What happened: As chair of the Congressional Progressive Caucus and the first Indian American woman elected to the House, Jayapal emerged in the national spotlight as a critical negotiator, holding firm on her commitment to pass the $3.5 trillion Build Back Better Act, which would fund historic investments in universal pre-K, affordable housing, education, and health care.

Why it’s complicated: The spending package—a priority for progressives—had been linked with a separate bipartisan $1 trillion infrastructure bill touted by moderate Democrats, a strategy employed by Pelosi to push both acts through Congress. But on Monday, Pelosi unlinked the two pieces of legislation, scheduling the infrastructure bill for a vote first while making few commitments on the Build Back Better Act. In response, Jayapal and a majority of her progressives colleagues threatened to pull their votes and doom the infrastructure bill.

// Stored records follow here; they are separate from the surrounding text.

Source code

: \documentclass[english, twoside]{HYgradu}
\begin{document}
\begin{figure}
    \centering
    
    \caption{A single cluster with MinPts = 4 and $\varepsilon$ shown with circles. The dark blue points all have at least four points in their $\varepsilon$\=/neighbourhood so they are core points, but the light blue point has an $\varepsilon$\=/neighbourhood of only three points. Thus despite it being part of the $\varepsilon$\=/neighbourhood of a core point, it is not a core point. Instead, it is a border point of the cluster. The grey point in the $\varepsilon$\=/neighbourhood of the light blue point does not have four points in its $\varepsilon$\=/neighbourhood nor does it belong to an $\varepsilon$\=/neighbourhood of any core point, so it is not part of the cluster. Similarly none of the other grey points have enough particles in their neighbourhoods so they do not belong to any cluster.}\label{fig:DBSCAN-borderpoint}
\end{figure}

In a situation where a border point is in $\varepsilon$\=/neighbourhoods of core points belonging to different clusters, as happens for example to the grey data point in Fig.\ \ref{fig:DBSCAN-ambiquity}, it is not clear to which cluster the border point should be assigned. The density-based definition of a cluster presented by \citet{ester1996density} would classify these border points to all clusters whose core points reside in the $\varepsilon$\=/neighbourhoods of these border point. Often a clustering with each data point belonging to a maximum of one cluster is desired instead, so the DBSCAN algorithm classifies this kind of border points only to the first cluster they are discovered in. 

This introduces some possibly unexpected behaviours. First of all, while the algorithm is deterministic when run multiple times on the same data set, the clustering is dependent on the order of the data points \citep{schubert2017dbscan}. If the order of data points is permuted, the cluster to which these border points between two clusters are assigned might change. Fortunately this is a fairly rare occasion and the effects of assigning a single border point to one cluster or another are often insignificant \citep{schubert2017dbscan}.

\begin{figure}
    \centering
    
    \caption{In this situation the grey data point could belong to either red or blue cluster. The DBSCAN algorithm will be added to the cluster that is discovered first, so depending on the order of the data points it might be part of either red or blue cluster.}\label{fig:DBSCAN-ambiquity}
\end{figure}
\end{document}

Amid the legislative chaos, Jayapal testified Thursday at a committee hearing on abortion rights, which comes as the Biden administration challenges Texas’ abortion crackdown in court.  The third-term lawmaker publicly shared her abortion story for the first time in 2019 but said in an MSNBC interview Wednesday that testifying “puts it in the record.” 

“I would never tell people who don’t choose to have an abortion that they should; nor should they tell me that I shouldn’t,” Jayapal said. “This is a constitutionally protected, intensely personal choice.”

Jayapal wasn’t the only Asian American woman lawmaker in headlines this week. Rep. Stephanie Murphy (D-Florida), a Vietnamese refugee and chair of the moderate Blue Dog Coalition, was one of the key lawmakers who pushed for a Thursday vote for the bipartisan infrastructure bill. But no vote came, much to moderates’ dismay, leaving Murphy “profoundly disappointed and disillusioned by this process.”

What’s next: As of Friday, more than 50 progressives led by Jayapal have succeeded in pressuring Pelosi to delay the vote on infrastructure—an unprecedented step that demonstrates the growing clout of the Democratic Party’s more liberal wing. Whether it will ultimately lead to a deal remains to be seen. “Courage is born out of crisis,” Jayapal told The New York Times. “It is a muscle; you have to learn to flex it.”